* _YOUR ASSIGNMENT_
What you return must be the full listing, word for word, with no images in it.

* _RECORDS SUPPLIED_
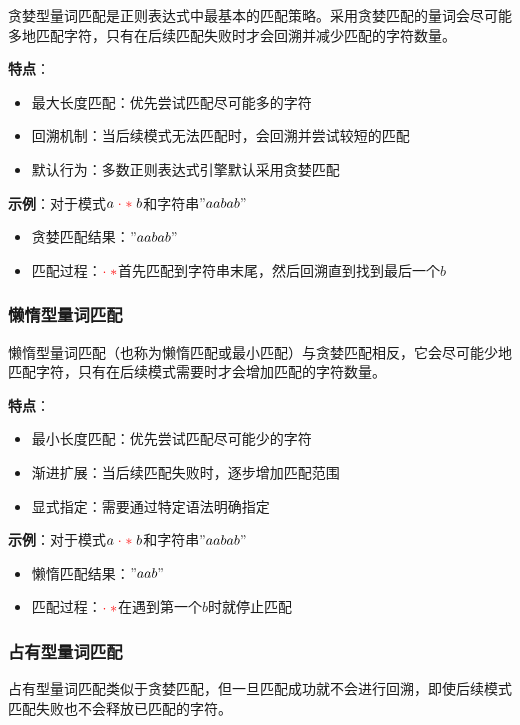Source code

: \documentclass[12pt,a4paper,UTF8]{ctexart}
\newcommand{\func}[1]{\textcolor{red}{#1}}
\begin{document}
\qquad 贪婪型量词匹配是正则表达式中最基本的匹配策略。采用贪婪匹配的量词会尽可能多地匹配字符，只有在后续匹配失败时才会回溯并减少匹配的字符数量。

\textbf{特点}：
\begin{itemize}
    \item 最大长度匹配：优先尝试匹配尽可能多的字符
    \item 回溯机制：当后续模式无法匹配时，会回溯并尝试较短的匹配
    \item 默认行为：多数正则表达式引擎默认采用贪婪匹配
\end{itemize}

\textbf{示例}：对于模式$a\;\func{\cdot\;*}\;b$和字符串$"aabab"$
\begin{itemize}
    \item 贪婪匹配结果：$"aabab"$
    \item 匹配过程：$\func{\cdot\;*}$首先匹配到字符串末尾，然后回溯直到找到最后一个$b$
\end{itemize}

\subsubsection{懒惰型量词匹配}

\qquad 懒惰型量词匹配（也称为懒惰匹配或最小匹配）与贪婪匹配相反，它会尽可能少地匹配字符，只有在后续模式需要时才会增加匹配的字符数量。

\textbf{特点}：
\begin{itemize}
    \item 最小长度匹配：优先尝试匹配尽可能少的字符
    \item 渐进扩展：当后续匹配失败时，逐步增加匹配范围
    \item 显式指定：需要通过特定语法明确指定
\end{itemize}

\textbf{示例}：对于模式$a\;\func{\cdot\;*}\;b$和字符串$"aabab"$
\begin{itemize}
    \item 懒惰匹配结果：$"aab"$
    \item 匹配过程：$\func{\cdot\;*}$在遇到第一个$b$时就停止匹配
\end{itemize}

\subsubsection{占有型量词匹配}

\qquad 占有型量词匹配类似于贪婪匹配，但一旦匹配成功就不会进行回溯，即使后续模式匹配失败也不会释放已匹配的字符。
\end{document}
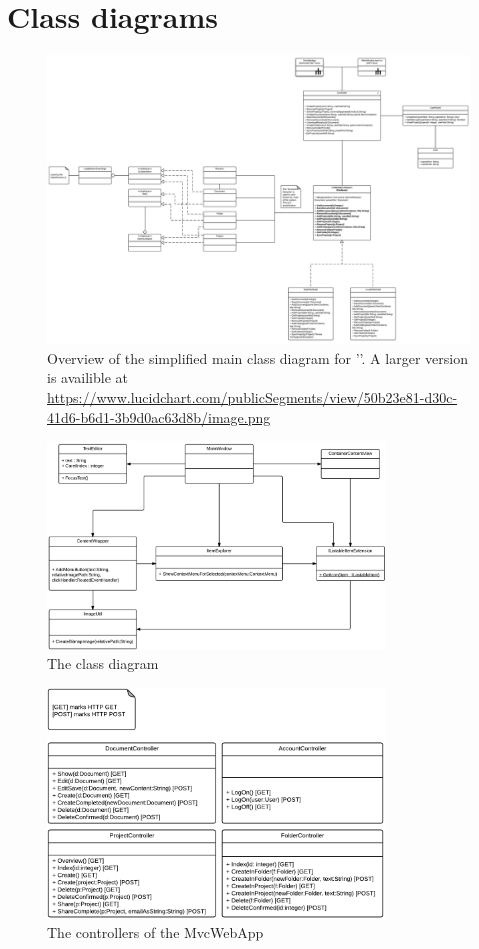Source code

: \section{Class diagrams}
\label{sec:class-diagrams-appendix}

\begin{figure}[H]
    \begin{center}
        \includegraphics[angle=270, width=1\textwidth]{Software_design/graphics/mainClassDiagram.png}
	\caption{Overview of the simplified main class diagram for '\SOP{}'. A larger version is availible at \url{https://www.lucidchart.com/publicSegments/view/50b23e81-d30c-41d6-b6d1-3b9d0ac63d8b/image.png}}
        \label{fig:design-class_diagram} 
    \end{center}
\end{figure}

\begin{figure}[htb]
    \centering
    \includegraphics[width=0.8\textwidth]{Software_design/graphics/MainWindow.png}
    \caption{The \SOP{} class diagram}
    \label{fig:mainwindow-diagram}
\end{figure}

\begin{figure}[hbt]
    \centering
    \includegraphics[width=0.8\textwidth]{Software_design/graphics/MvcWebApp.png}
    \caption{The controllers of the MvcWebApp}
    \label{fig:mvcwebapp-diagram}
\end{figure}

* _EXPECTED ANSWER_
Source code

: \documentclass[12pt,a4paper,UTF8]{ctexart}
\newcommand{\func}[1]{\textcolor{red}{#1}}
\begin{document}
\qquad 贪婪型量词匹配是正则表达式中最基本的匹配策略。采用贪婪匹配的量词会尽可能多地匹配字符，只有在后续匹配失败时才会回溯并减少匹配的字符数量。

\textbf{特点}：
\begin{itemize}
    \item 最大长度匹配：优先尝试匹配尽可能多的字符
    \item 回溯机制：当后续模式无法匹配时，会回溯并尝试较短的匹配
    \item 默认行为：多数正则表达式引擎默认采用贪婪匹配
\end{itemize}

\textbf{示例}：对于模式$a\;\func{\cdot\;*}\;b$和字符串$"aabab"$
\begin{itemize}
    \item 贪婪匹配结果：$"aabab"$
    \item 匹配过程：$\func{\cdot\;*}$首先匹配到字符串末尾，然后回溯直到找到最后一个$b$
\end{itemize}

\subsubsection{懒惰型量词匹配}

\qquad 懒惰型量词匹配（也称为懒惰匹配或最小匹配）与贪婪匹配相反，它会尽可能少地匹配字符，只有在后续模式需要时才会增加匹配的字符数量。

\textbf{特点}：
\begin{itemize}
    \item 最小长度匹配：优先尝试匹配尽可能少的字符
    \item 渐进扩展：当后续匹配失败时，逐步增加匹配范围
    \item 显式指定：需要通过特定语法明确指定
\end{itemize}

\textbf{示例}：对于模式$a\;\func{\cdot\;*}\;b$和字符串$"aabab"$
\begin{itemize}
    \item 懒惰匹配结果：$"aab"$
    \item 匹配过程：$\func{\cdot\;*}$在遇到第一个$b$时就停止匹配
\end{itemize}

\subsubsection{占有型量词匹配}

\qquad 占有型量词匹配类似于贪婪匹配，但一旦匹配成功就不会进行回溯，即使后续模式匹配失败也不会释放已匹配的字符。
\end{document}
Source code

: \section{Class diagrams}
\label{sec:class-diagrams-appendix}

\begin{figure}[H]
    \begin{center}
        \includegraphics[angle=270, width=1\textwidth]{Software_design/graphics/mainClassDiagram.png}
	\caption{Overview of the simplified main class diagram for '\SOP{}'. A larger version is availible at \url{https://www.lucidchart.com/publicSegments/view/50b23e81-d30c-41d6-b6d1-3b9d0ac63d8b/image.png}}
        \label{fig:design-class_diagram} 
    \end{center}
\end{figure}

\begin{figure}[htb]
    \centering
    \includegraphics[width=0.8\textwidth]{Software_design/graphics/MainWindow.png}
    \caption{The \SOP{} class diagram}
    \label{fig:mainwindow-diagram}
\end{figure}

\begin{figure}[hbt]
    \centering
    \includegraphics[width=0.8\textwidth]{Software_design/graphics/MvcWebApp.png}
    \caption{The controllers of the MvcWebApp}
    \label{fig:mvcwebapp-diagram}
\end{figure}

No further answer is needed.